The death toll is expected to rise, as police said dozens of people were still missing and more than 30 buildings in Lac-Megantic were destroyed when a Montreal, Maine & Atlantic Railway runaway train crashed about 155 miles east of Montreal. Environment Quebec was looking into the possibility hundreds of thousands of gallons of oil got into soil and the Chaudiere River.
Ed Burkhardt -- chief executive officer and president of Rail World, the parent company of Montreal, Maine & Atlantic Railway -- has said there is evidence the engine powering the brakes was shut down before the crash, and investigators said they were looking into the possibility the train's brakes were disabled, CNN reported.
In an email to CTV, Burkhardt said: "We are now aware the firefighters shut down the locomotive. By the time (Montreal, Maine & Atlantic) people found out, it was too late."
Transportation Safety Board of Canada lead investigator Don Ross told a news conference Tuesday the train stopped in Nantes, Quebec, about 8 miles from Lac-Megantic, where firefighters put out a fire onboard the train just before midnight. The train started rolling downhill toward Lac-Megantic about an hour after the firefighters and the train engineer left, CNN said.
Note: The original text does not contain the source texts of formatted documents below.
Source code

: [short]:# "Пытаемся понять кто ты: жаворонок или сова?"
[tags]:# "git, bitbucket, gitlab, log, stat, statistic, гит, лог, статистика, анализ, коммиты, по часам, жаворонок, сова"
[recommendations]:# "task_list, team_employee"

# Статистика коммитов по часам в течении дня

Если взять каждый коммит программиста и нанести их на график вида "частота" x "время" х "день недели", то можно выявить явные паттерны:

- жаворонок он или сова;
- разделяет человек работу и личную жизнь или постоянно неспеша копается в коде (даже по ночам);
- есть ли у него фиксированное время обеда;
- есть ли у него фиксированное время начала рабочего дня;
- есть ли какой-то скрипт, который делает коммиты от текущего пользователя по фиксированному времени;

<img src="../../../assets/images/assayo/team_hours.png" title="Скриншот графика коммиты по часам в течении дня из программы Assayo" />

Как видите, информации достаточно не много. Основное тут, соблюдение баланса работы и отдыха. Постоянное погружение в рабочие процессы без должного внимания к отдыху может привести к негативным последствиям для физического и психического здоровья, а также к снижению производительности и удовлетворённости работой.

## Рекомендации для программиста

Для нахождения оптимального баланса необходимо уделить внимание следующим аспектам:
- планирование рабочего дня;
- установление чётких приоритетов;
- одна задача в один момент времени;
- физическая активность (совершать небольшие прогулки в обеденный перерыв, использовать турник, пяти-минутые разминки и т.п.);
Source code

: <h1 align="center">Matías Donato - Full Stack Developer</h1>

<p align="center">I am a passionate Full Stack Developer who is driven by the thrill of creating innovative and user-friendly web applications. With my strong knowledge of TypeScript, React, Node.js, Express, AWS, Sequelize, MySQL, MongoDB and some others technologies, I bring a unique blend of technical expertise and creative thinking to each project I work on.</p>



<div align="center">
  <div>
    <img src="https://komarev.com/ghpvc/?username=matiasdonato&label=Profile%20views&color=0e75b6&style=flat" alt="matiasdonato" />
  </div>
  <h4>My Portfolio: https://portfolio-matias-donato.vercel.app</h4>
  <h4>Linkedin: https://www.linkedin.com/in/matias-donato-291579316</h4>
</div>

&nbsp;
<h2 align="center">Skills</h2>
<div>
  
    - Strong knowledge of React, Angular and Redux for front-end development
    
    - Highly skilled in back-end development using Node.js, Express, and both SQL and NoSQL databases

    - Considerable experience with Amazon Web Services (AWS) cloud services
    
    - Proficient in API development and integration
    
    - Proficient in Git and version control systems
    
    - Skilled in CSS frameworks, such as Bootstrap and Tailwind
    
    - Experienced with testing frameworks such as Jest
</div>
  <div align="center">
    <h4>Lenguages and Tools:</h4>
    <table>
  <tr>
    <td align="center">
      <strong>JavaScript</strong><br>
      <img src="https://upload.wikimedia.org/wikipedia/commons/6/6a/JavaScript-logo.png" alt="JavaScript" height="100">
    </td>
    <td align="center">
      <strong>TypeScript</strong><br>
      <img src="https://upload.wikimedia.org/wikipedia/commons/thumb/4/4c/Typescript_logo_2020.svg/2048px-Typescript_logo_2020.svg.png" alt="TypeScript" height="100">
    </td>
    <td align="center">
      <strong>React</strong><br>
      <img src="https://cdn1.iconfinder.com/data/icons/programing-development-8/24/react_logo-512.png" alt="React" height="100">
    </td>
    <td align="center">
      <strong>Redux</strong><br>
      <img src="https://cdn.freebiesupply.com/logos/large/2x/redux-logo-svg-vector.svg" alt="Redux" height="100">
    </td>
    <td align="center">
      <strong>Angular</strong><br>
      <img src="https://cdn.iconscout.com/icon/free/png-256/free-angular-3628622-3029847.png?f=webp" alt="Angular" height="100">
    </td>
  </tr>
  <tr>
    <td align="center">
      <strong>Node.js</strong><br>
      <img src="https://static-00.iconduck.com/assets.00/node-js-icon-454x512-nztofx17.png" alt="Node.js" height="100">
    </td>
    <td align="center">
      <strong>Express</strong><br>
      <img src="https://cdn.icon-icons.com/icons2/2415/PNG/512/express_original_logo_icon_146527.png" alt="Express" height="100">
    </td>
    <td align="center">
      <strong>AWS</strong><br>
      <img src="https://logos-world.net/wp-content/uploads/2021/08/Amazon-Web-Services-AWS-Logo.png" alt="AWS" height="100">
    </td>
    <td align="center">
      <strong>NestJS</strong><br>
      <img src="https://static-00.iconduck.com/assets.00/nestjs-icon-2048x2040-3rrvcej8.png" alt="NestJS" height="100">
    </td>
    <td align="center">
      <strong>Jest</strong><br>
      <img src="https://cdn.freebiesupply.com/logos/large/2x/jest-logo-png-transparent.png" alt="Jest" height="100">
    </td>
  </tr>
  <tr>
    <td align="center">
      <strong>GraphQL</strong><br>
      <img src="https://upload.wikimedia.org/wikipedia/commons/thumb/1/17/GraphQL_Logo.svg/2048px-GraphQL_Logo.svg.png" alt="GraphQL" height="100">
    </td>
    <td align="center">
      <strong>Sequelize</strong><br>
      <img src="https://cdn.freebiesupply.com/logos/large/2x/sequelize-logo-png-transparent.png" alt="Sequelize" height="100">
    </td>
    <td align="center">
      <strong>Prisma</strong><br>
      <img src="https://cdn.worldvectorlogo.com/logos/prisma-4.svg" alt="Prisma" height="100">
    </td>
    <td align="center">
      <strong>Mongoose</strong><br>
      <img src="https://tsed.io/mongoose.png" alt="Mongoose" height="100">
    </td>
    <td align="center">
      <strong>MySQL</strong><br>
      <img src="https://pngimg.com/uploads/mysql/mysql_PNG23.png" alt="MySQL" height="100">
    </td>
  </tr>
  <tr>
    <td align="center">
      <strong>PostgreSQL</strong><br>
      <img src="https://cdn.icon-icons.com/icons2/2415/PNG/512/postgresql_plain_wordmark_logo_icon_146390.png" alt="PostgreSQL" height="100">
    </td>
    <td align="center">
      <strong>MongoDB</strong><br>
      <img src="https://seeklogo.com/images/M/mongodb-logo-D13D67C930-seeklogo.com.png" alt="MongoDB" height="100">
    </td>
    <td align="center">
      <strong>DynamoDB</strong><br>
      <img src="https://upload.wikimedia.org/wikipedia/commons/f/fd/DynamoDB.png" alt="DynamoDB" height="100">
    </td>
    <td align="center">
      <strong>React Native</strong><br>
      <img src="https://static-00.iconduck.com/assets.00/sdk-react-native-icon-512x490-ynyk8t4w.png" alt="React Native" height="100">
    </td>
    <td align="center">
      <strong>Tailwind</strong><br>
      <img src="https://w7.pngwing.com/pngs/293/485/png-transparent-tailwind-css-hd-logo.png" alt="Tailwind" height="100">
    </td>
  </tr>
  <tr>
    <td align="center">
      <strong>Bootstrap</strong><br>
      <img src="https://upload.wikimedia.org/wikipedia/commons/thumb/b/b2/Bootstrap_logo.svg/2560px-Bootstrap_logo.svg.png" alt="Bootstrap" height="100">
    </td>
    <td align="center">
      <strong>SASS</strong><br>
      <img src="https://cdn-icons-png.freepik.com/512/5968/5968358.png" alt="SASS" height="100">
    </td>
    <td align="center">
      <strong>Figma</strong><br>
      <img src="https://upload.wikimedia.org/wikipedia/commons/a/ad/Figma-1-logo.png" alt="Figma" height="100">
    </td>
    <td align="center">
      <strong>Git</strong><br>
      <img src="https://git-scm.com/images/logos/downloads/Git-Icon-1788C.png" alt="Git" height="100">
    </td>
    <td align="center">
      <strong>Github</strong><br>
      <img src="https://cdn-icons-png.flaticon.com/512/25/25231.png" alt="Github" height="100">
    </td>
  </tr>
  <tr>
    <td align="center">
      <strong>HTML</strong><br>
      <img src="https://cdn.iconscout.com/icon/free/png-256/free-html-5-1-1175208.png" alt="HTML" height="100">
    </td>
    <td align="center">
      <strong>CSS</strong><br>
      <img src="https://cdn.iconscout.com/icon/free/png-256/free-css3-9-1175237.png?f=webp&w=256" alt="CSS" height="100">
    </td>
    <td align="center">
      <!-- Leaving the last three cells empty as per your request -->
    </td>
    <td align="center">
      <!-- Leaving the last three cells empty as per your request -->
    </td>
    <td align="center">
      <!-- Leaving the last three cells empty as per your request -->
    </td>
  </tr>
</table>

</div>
Ross said the area around Lac-Megantic "is not equipped with the type of signal systems that would even show to a rail traffic controller that something was moving on the territory that they hadn't authorized."
TSB investigator Ed Balkaloul said the routine use of tanker cars like those involved in the crash to carry flammable materials has been a matter of concern for safety officials since 1995, when a derailment in Gouin, Quebec, resulted in a sulphuric acid leak into the Tawachiche River and a lake, the Canadian Broadcasting Corp. reported.
"We've had a long record of advocating to further improvements to many of these ... because they're a very common type of tank car and take a lot of very large volumes of petroleum products, like in this case, and you can see the damage that was caused here," Ross said.
An estimated 1,200 residents of Lac-Megantic were permitted to return to their homes Tuesday, The (Montreal) Gazette said.